Reversing the Gas Crisis: The Methane Hydrate Solution


Commercialization of methane recovery from coastal deposits of methane hydrates could head off an impending gas shortage.

Fortnightly Magazine - January 2005

Looking superficially at today's gas market data, one might conclude that all is well with the gas industry. For example, working gas storage at the beginning of the current winter withdrawal season-projected to reach well above the normal level of 3.2 trillion cubic feet (Tcf) [1]-actually reached more than 3.3 Tcf at the beginning of November. Furthermore, average active rig count drilling for natural gas was projected to reach a record high of about 1,025 in 2004.

However, growing numbers of energy experts-increasingly alarmed at the ever-increasing price level of natural gas-predict a natural-gas supply crisis for the United States in the coming years.

Strikingly, these forecasters, who projected that pipelines and liquefied natural gas (LNG) terminals would arrive too late to prevent a natural-gas disaster, also had projected spot prices years into the future that were reached in the last few months. For instance, projected mid-winter Henry Hub spot prices of about $6.60 to $7.70/MMBtu for 2004/2005 and $7.50 to $8.50/MMBtu for 2005/2006 [2] were reached during the October 2004 cold spell.

This article investigates the potential of U.S. methane hydrates to avert an impending shortage of natural gas from domestic sources, supplemented by pipeline and liquefied natural gas (LNG) imports at competitive costs.
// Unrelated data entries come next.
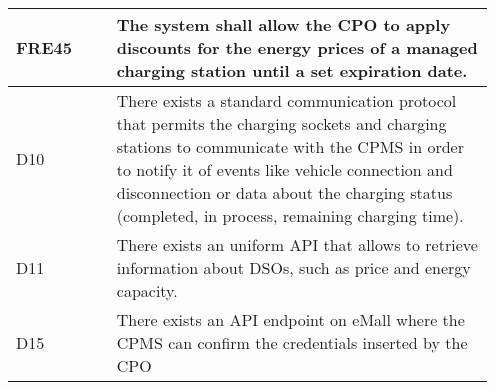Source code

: {\begin{longtable}{|p{0.20\linewidth}p{0.75\linewidth} |}
    \hline
    \rowcolor{bluepoli!15} FRE45 &  The system shall allow the CPO to apply discounts for the energy prices of a managed charging station until a set expiration date.\\
    \hline
    \rowcolor{bluepoli!5} D10 & There exists a standard communication protocol that permits the charging sockets and charging stations to communicate with the CPMS in order to notify it of events like vehicle connection and disconnection or data about the charging status (completed, in process, remaining charging time).\\
    \hline    
    \rowcolor{bluepoli!5} D11 & There exists an uniform API that allows to retrieve information about DSOs, such as price and energy capacity. \\
    \hline
    \rowcolor{bluepoli!5} D15& There exists an API endpoint on eMall where the CPMS can confirm the credentials inserted by the CPO\\
    \hline
\end{longtable}}

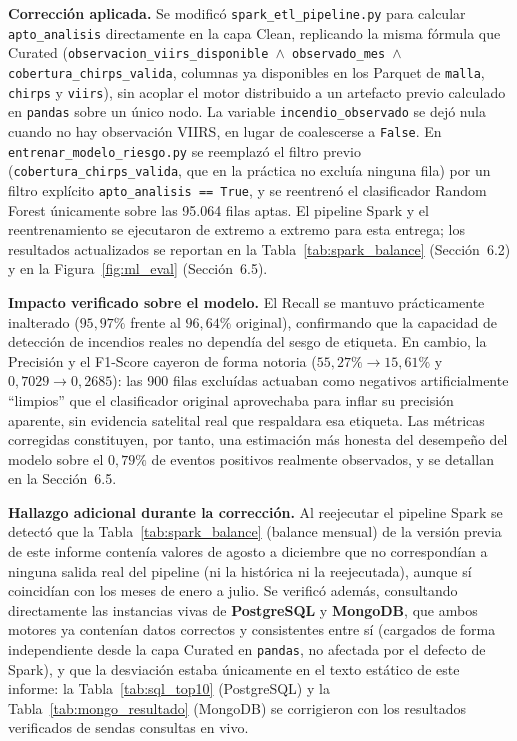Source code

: \documentclass[11pt,a4paper]{article}
\begin{document}
\textbf{Correcci\'on aplicada.} Se modific\'o \texttt{spark\_etl\_pipeline.py} para calcular \texttt{apto\_analisis} directamente en la capa Clean, replicando la misma f\'ormula que Curated (\texttt{observacion\_viirs\_disponible \(\wedge\) observado\_mes \(\wedge\) cobertura\_chirps\_valida}, columnas ya disponibles en los Parquet de \texttt{malla}, \texttt{chirps} y \texttt{viirs}), sin acoplar el motor distribuido a un artefacto previo calculado en \texttt{pandas} sobre un \'unico nodo. La variable \texttt{incendio\_observado} se dej\'o nula cuando no hay observaci\'on VIIRS, en lugar de coalescerse a \texttt{False}. En \texttt{entrenar\_modelo\_riesgo.py} se reemplaz\'o el filtro previo (\texttt{cobertura\_chirps\_valida}, que en la pr\'actica no exclu\'ia ninguna fila) por un filtro expl\'icito \texttt{apto\_analisis == True}, y se reentren\'o el clasificador Random Forest \'unicamente sobre las 95.064 filas aptas. El pipeline Spark y el reentrenamiento se ejecutaron de extremo a extremo para esta entrega; los resultados actualizados se reportan en la Tabla~\ref{tab:spark_balance} (Secci\'on~6.2) y en la Figura~\ref{fig:ml_eval} (Secci\'on~6.5).

\textbf{Impacto verificado sobre el modelo.} El Recall se mantuvo pr\'acticamente inalterado ($95{,}97\%$ frente al $96{,}64\%$ original), confirmando que la capacidad de detecci\'on de incendios reales no depend\'ia del sesgo de etiqueta. En cambio, la Precisi\'on y el F1-Score cayeron de forma notoria ($55{,}27\% \rightarrow 15{,}61\%$ y $0{,}7029 \rightarrow 0{,}2685$): las 900 filas exclu\'idas actuaban como negativos artificialmente ``limpios'' que el clasificador original aprovechaba para inflar su precisi\'on aparente, sin evidencia satelital real que respaldara esa etiqueta. Las m\'etricas corregidas constituyen, por tanto, una estimaci\'on m\'as honesta del desempe\~no del modelo sobre el $0{,}79\%$ de eventos positivos realmente observados, y se detallan en la Secci\'on~6.5.

\textbf{Hallazgo adicional durante la correcci\'on.} Al reejecutar el pipeline Spark se detect\'o que la Tabla~\ref{tab:spark_balance} (balance mensual) de la versi\'on previa de este informe conten\'ia valores de agosto a diciembre que no correspond\'ian a ninguna salida real del pipeline (ni la hist\'orica ni la reejecutada), aunque s\'i coincid\'ian con los meses de enero a julio. Se verific\'o adem\'as, consultando directamente las instancias vivas de \textbf{PostgreSQL} y \textbf{MongoDB}, que ambos motores ya conten\'ian datos correctos y consistentes entre s\'i (cargados de forma independiente desde la capa Curated en \texttt{pandas}, no afectada por el defecto de Spark), y que la desviaci\'on estaba \'unicamente en el texto est\'atico de este informe: la Tabla~\ref{tab:sql_top10} (PostgreSQL) y la Tabla~\ref{tab:mongo_resultado} (MongoDB) se corrigieron con los resultados verificados de sendas consultas en vivo.
\end{document}
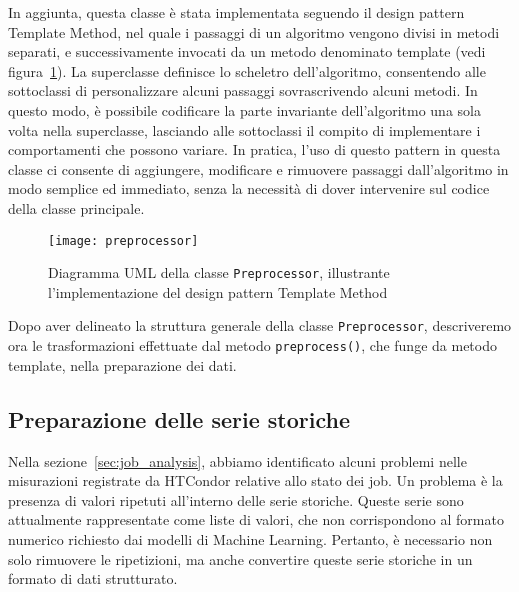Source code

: 
In aggiunta, questa classe è stata implementata seguendo il design pattern
Template Method, nel quale i passaggi di un algoritmo vengono divisi in metodi
separati, e successivamente invocati da un metodo denominato template (vedi
figura~\ref{fig:uml_preprocessor}). La superclasse definisce lo scheletro
dell'algoritmo, consentendo alle sottoclassi di personalizzare alcuni passaggi
sovrascrivendo alcuni metodi. In questo modo, è possibile codificare la parte
invariante dell'algoritmo una sola volta nella superclasse, lasciando alle
sottoclassi il compito di implementare i comportamenti che possono variare. In
pratica, l'uso di questo pattern in questa classe ci consente di aggiungere,
modificare e rimuovere passaggi dall'algoritmo in modo semplice ed immediato,
senza la necessità di dover intervenire sul codice della classe principale.

\begin{figure}[!ht]
   \centering
   \texttt{[image: preprocessor]}
   \caption{Diagramma UML della classe \texttt{Preprocessor}, illustrante
   l'implementazione del design pattern Template Method}
   \label{fig:uml_preprocessor}
\end{figure}

Dopo aver delineato la struttura generale della classe \texttt{Preprocessor},
descriveremo ora le trasformazioni effettuate dal metodo
\texttt{preprocess()}, che funge da metodo template, nella preparazione dei
dati.

\subsection{Preparazione delle serie storiche}

Nella sezione~\ref{sec:job_analysis}, abbiamo identificato alcuni problemi
nelle misurazioni registrate da HTCondor relative allo stato dei job. Un
problema è la presenza di valori ripetuti all'interno delle serie storiche.
Queste serie sono attualmente rappresentate come liste di valori, che non
corrispondono al formato numerico richiesto dai modelli di Machine Learning.
Pertanto, è necessario non solo rimuovere le ripetizioni, ma anche convertire
queste serie storiche in un formato di dati strutturato.

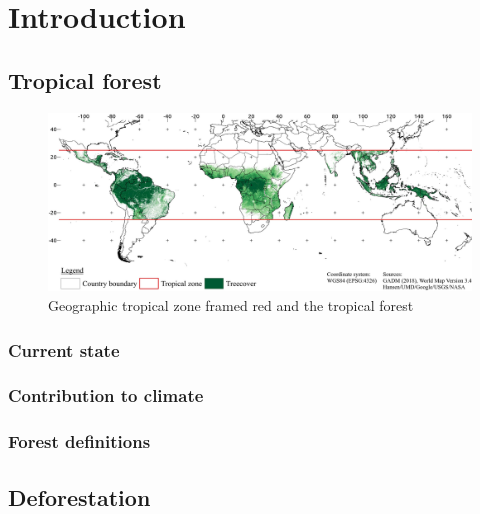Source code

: \chapter{Introduction}
\label{ch:introduction}

\section{Tropical forest}
\label{sec:tropical_forest}

	\begin{figure}[ht]
		\centering
		\includegraphics[scale=0.97]{img/intro_overview_frameless}
		\caption[Tropical zone]{Geographic tropical zone framed red and the tropical forest}
		\label{fig:tropicalzone}
	\end{figure}

	\subsection{Current state}
		\lipsum[1-2]
	\subsection{Contribution to climate}
		\lipsum[1-2]
	\subsection{Forest definitions}
		\lipsum[1-3]

\section{Deforestation}
\label{sec:deforestation}

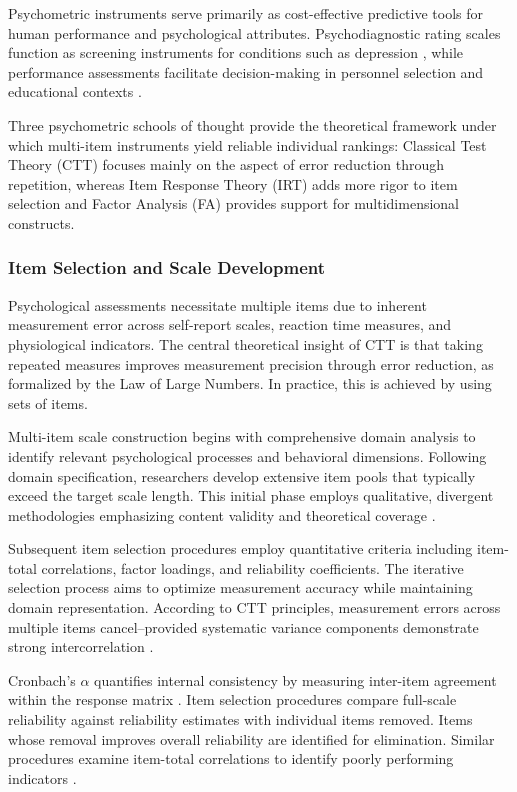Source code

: \documentclass[
  authoryear,
  review]{elsarticle}
\begin{document}
Psychometric instruments serve primarily as cost-effective predictive
tools for human performance and psychological attributes.
Psychodiagnostic rating scales function as screening instruments for
conditions such as depression \citep{Kroenke2001}, while performance
assessments facilitate decision-making in personnel selection and
educational contexts \citep{Schmidt1998}.

Three psychometric schools of thought provide the theoretical framework
under which multi-item instruments yield reliable individual rankings:
Classical Test Theory (CTT) focuses mainly on the aspect of error
reduction through repetition, whereas Item Response Theory (IRT) adds
more rigor to item selection and Factor Analysis (FA) provides support
for multidimensional constructs.

\subsubsection{Item Selection and Scale
Development}\label{item-selection-and-scale-development}

Psychological assessments necessitate multiple items due to inherent
measurement error across self-report scales, reaction time measures, and
physiological indicators. The central theoretical insight of CTT is that
taking repeated measures improves measurement precision through error
reduction, as formalized by the Law of Large Numbers. In practice, this
is achieved by using sets of items.

Multi-item scale construction begins with comprehensive domain analysis
to identify relevant psychological processes and behavioral dimensions.
Following domain specification, researchers develop extensive item pools
that typically exceed the target scale length. This initial phase
employs qualitative, divergent methodologies emphasizing content
validity and theoretical coverage \citep{Hinkin1998}.

Subsequent item selection procedures employ quantitative criteria
including item-total correlations, factor loadings, and reliability
coefficients. The iterative selection process aims to optimize
measurement accuracy while maintaining domain representation. According
to CTT principles, measurement errors across multiple items
cancel--provided systematic variance components demonstrate strong
intercorrelation \citep{Cronbach1951}.

Cronbach's \(\alpha\) quantifies internal consistency by measuring
inter-item agreement within the response matrix \citep{Cronbach1951}.
Item selection procedures compare full-scale reliability against
reliability estimates with individual items removed. Items whose removal
improves overall reliability are identified for elimination. Similar
procedures examine item-total correlations to identify poorly performing
indicators \citep{Clark1995}.
\end{document}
Government agencies, private energy companies, and universities have access to enormous coastal methane hydrate deposits. The Blake Ridge deposit about 250 miles east of Charleston, S.C., seems like the best U.S. site for such an effort. Blake Ridge is exactly the type of deposit most amenable to conventional production techniques-a tight sedimentary cap overlying an increasingly porous sediment containing an increasing amount of solid hydrates bounded by a free gas zone. Reducing the pressure level in this free gas zone by gas withdrawal will result in increased amounts of hydrates decomposing and adding to the supply. A similar opportunity may exist in the Nankai Trough, southeast of Japan's main island of Honshu. Each of these two deposits is estimated to contain 2,000 to 2,500 Tcf of potentially recoverable gas. In fact, a great deal of seismic, sonar, and BSR (Bottom Simulating Reflector) data of these areas already has been assembled, and it promises to be a source of important information on how to proceed with commercial production attempts. These crystalline polyhedral complexes of water and methane molecules as well as hydrocarbon molecules-consisting of only 90 percent methane and 10 percent higher hydrocarbons (primarily ethane, propane, and some butane) that release 170 to 180 volumes of gas per volume of hydrate upon decomposition-will be examined as a potential global source of unconventional natural gas exceeding 700,000 Tcf.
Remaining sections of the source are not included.